* [RFC PATCH 0/2] arm64: change PoC D-cache flush to PoU
@ 2015-12-14 13:27 Ashok Kumar
2015-12-14 13:27 ` [RFC PATCH 1/2] arm64: Defer dcache flush in __cpu_copy_user_page Ashok Kumar
` (2 more replies)
0 siblings, 3 replies; 9+ messages in thread
From: Ashok Kumar @ 2015-12-14 13:27 UTC (permalink / raw)
To: linux-arm-kernel
For keeping I and D coherent, dcache flush till PoU(Point of Unification)
should be sufficient instead of doing till PoC(Point of coherence).
In SoC with more levels of cache, there could be a performance hit in doing
flush till PoC as __flush_dcache_area does both flush and invalidate.
Introduced new API __flush_dcache_area_pou which does only clean till PoU.
Also deferred dcache flush in __cpu_copy_user_page to __sync_icache_dcache.
May I know why I/D sync is needed in __cpu_copy_user_page? My understanding
is that any self modifying code in userspace is supposed to take care of the
coherency using the respective cache flush system call.
Ashok Kumar (2):
arm64: Defer dcache flush in __cpu_copy_user_page
arm64: Use PoU cache instr for I/D coherency
arch/arm64/include/asm/cacheflush.h | 1 +
arch/arm64/mm/cache.S | 22 ++++++++++++++++++++++
arch/arm64/mm/copypage.c | 3 ++-
arch/arm64/mm/flush.c | 13 +++++++++----
4 files changed, 34 insertions(+), 5 deletions(-)
--
2.1.0
^ permalink raw reply [flat|nested] 9+ messages in thread
* [RFC PATCH 1/2] arm64: Defer dcache flush in __cpu_copy_user_page
2015-12-14 13:27 [RFC PATCH 0/2] arm64: change PoC D-cache flush to PoU Ashok Kumar
@ 2015-12-14 13:27 ` Ashok Kumar
2015-12-14 15:18 ` Catalin Marinas
2015-12-14 13:27 ` [RFC PATCH 2/2] arm64: Use PoU cache instr for I/D coherency Ashok Kumar
2015-12-14 15:11 ` [RFC PATCH 0/2] arm64: change PoC D-cache flush to PoU Catalin Marinas
2 siblings, 1 reply; 9+ messages in thread
From: Ashok Kumar @ 2015-12-14 13:27 UTC (permalink / raw)
To: linux-arm-kernel
Defer dcache flushing to __sync_icache_dcache by calling
flush_dcache_page which clears PG_dcache_clean flag.

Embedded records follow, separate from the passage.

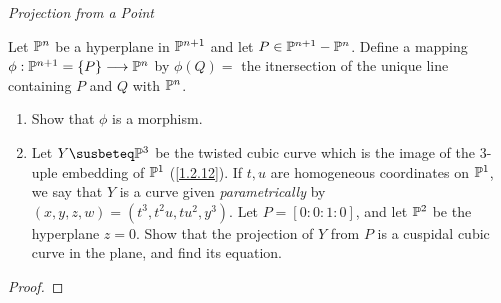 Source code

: \label{1.3.14}

\emph{Projection from a Point}

Let $\P^n$ be a hyperplane in $\P^{n+1}$ and let $P \in \P^{n + 1} - \P^n$. Define a mapping $\phi: \P^{n + 1} = \curly{P} \longrightarrow \P^n$ by $\phi(Q) = $ the itnersection of the unique line containing $P$ and $Q$ with $\P^n$.

\begin{enumerate}[label=(\alph*)]
    \item Show that $\phi$ is a morphism.

    \item Let $Y \susbeteq \P^3$ be the twisted cubic curve which is the image of the $3$-uple embedding of $\P^1$ (\ref{1.2.12}). If $t, u$ are homogeneous coordinates on $\P^1$, we say that $Y$ is a curve given \emph{parametrically} by $(x, y, z, w) = (t^3, t^2 u, t u^2, y^3)$. Let $P = [0 : 0 : 1 : 0]$, and let $\P^2$ be the hyperplane $z = 0$. Show that the projection of $Y$ from $P$ is a cuspidal cubic curve in the plane, and find its equation.
\end{enumerate}

\begin{proof}

\end{proof}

Signed-off-by: Ashok Kumar <ashoks@broadcom.com>
---
arch/arm64/mm/copypage.c | 3 ++-
1 file changed, 2 insertions(+), 1 deletion(-)
diff --git a/arch/arm64/mm/copypage.c b/arch/arm64/mm/copypage.c
index 13bbc3be..22e4cb4 100644
--- a/arch/arm64/mm/copypage.c
+++ b/arch/arm64/mm/copypage.c
@@ -24,8 +24,9 @@
void __cpu_copy_user_page(void *kto, const void *kfrom, unsigned long vaddr)
{
+ struct page *page = virt_to_page(kto);
copy_page(kto, kfrom);
- __flush_dcache_area(kto, PAGE_SIZE);
+ flush_dcache_page(page);
}
EXPORT_SYMBOL_GPL(__cpu_copy_user_page);
--
2.1.0
^ permalink raw reply related [flat|nested] 9+ messages in thread
* [RFC PATCH 2/2] arm64: Use PoU cache instr for I/D coherency
2015-12-14 13:27 [RFC PATCH 0/2] arm64: change PoC D-cache flush to PoU Ashok Kumar
2015-12-14 13:27 ` [RFC PATCH 1/2] arm64: Defer dcache flush in __cpu_copy_user_page Ashok Kumar
@ 2015-12-14 13:27 ` Ashok Kumar
2015-12-14 14:04 ` Mark Rutland
2015-12-14 15:11 ` [RFC PATCH 0/2] arm64: change PoC D-cache flush to PoU Catalin Marinas
2 siblings, 1 reply; 9+ messages in thread
From: Ashok Kumar @ 2015-12-14 13:27 UTC (permalink / raw)
To: linux-arm-kernel
In systems with three levels of cache(PoU at L1 and PoC at L3),
PoC cache flush instructions flushes L2 and L3 caches which could affect
performance.
For cache flushes for I and D coherency, PoU should suffice.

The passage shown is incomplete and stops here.